It would be fantastic if commodities moved just like stocks do, but the sad fact is that they don’t.  Fear dominates everything in commodities, and the massive leverage all commodities have is one of the main drivers of this fear.  This fear creates the wild spikes that flip flop around, like a fish out of water.  

I have been reviewing my larger degree wave counts, as Cycle degree wave 3 for 2011 may have been too aggressive, and therefore too early with the Cycle degree top. The entire silver bull market, which started in 1993, is one of the best examples of a diagonal run that you can find at this time, which keeps any idealized 5 wave impulse on the endangered species list. 

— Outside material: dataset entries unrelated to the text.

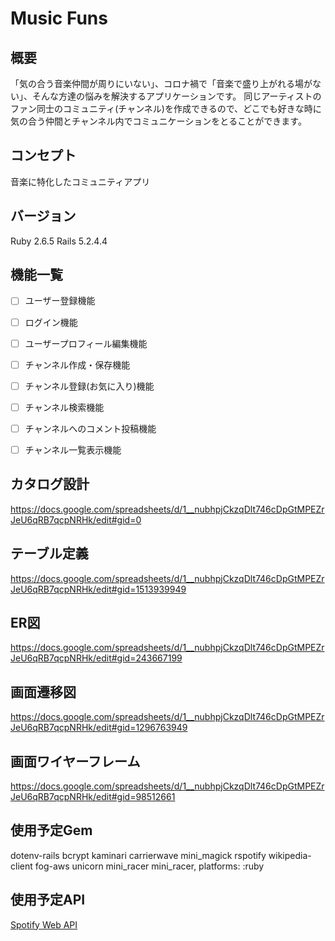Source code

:# Music Funs

## 概要
「気の合う音楽仲間が周りにいない」、コロナ禍で「音楽で盛り上がれる場がない」、そんな方達の悩みを解決するアプリケーションです。
同じアーティストのファン同士のコミュニティ(チャンネル)を作成できるので、どこでも好きな時に気の合う仲間とチャンネル内でコミュニケーションをとることができます。

## コンセプト
音楽に特化したコミュニティアプリ

## バージョン
Ruby 2.6.5 Rails 5.2.4.4

## 機能一覧
- [ ] ユーザー登録機能
- [ ] ログイン機能
- [ ] ユーザープロフィール編集機能
- [ ] チャンネル作成・保存機能
- [ ] チャンネル登録(お気に入り)機能
- [ ] チャンネル検索機能
- [ ] チャンネルへのコメント投稿機能
- [ ] チャンネル一覧表示機能


## カタログ設計
https://docs.google.com/spreadsheets/d/1__nubhpjCkzqDlt746cDpGtMPEZrJeU6qRB7qcpNRHk/edit#gid=0

## テーブル定義
https://docs.google.com/spreadsheets/d/1__nubhpjCkzqDlt746cDpGtMPEZrJeU6qRB7qcpNRHk/edit#gid=1513939949

## ER図
https://docs.google.com/spreadsheets/d/1__nubhpjCkzqDlt746cDpGtMPEZrJeU6qRB7qcpNRHk/edit#gid=243667199

## 画面遷移図
https://docs.google.com/spreadsheets/d/1__nubhpjCkzqDlt746cDpGtMPEZrJeU6qRB7qcpNRHk/edit#gid=1296763949

## 画面ワイヤーフレーム
https://docs.google.com/spreadsheets/d/1__nubhpjCkzqDlt746cDpGtMPEZrJeU6qRB7qcpNRHk/edit#gid=98512661



## 使用予定Gem
dotenv-rails
bcrypt
kaminari
carrierwave
mini_magick
rspotify
wikipedia-client
fog-aws
unicorn
mini_racer
mini_racer, platforms: :ruby

## 使用予定API
[Spotify Web API](https://developer.spotify.com/documentation/web-api/)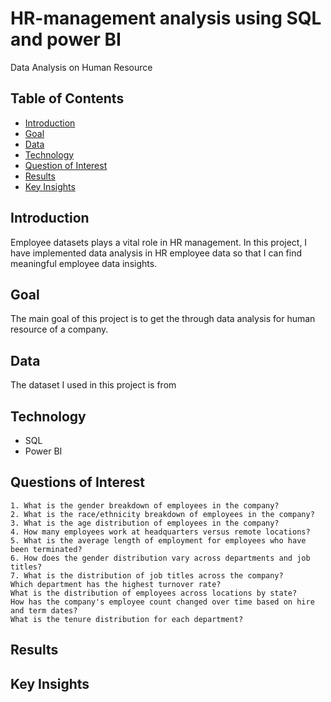 # HR-management analysis using SQL and power BI
Data Analysis on Human Resource
## Table of Contents
- [Introduction](#introduction)
- [Goal](#goal)
- [Data](#data)
- [Technology](#tech)
- [Question of Interest](#QestiionOfInterest)
- [Results](#results)
- [Key Insights](#keyInsights)

## Introduction
Employee datasets plays a vital role in HR management. In this project, I have implemented data analysis in HR employee data so that I can find meaningful employee data insights.
## Goal
The main goal of this project is to get the through data analysis for human resource of a company.
## Data
The dataset I used in this project is from
## Technology
- SQL
- Power BI
## Questions of Interest

    1. What is the gender breakdown of employees in the company?
    2. What is the race/ethnicity breakdown of employees in the company?
    3. What is the age distribution of employees in the company?
    4. How many employees work at headquarters versus remote locations?
    5. What is the average length of employment for employees who have been terminated?
    6. How does the gender distribution vary across departments and job titles?
    7. What is the distribution of job titles across the company?
    Which department has the highest turnover rate?
    What is the distribution of employees across locations by state?
    How has the company's employee count changed over time based on hire and term dates?
    What is the tenure distribution for each department?


## Results

## Key Insights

2016 is now a potential diagonal 4th wave in Intermediate degree, and technically we should get another zigzag to new record highs. This is also when a double top could form with only marginal new highs. That scenario would still be far away, so we do have time before we need to make a major decision.   

With silver it will be a real challenge,  as I don’t think I can switch to 5 diagonal waves up in Minor degree at this time. Switching to a wave count that may be marginal, will help to eliminate it, as any far off wave count will surely fail.

These changes do not necessarily distort any long term bullish view I already have, which is a good thing.  Knocking a Cycle degree wave 3 top down to an Intermediate degree wave 3,  is a change of 2 degree levels.

The mid 2016 peak I show as a wave one in Minute degree, but I may have to change that to a Minor degree. Any time we put a wave count up, it is prone to fail sooner or later, but we have to run them until they no longer make sense. 

I may change gold and oil as well, as all my Cycle degree wave 3 positions regarding commodities, need reviewing.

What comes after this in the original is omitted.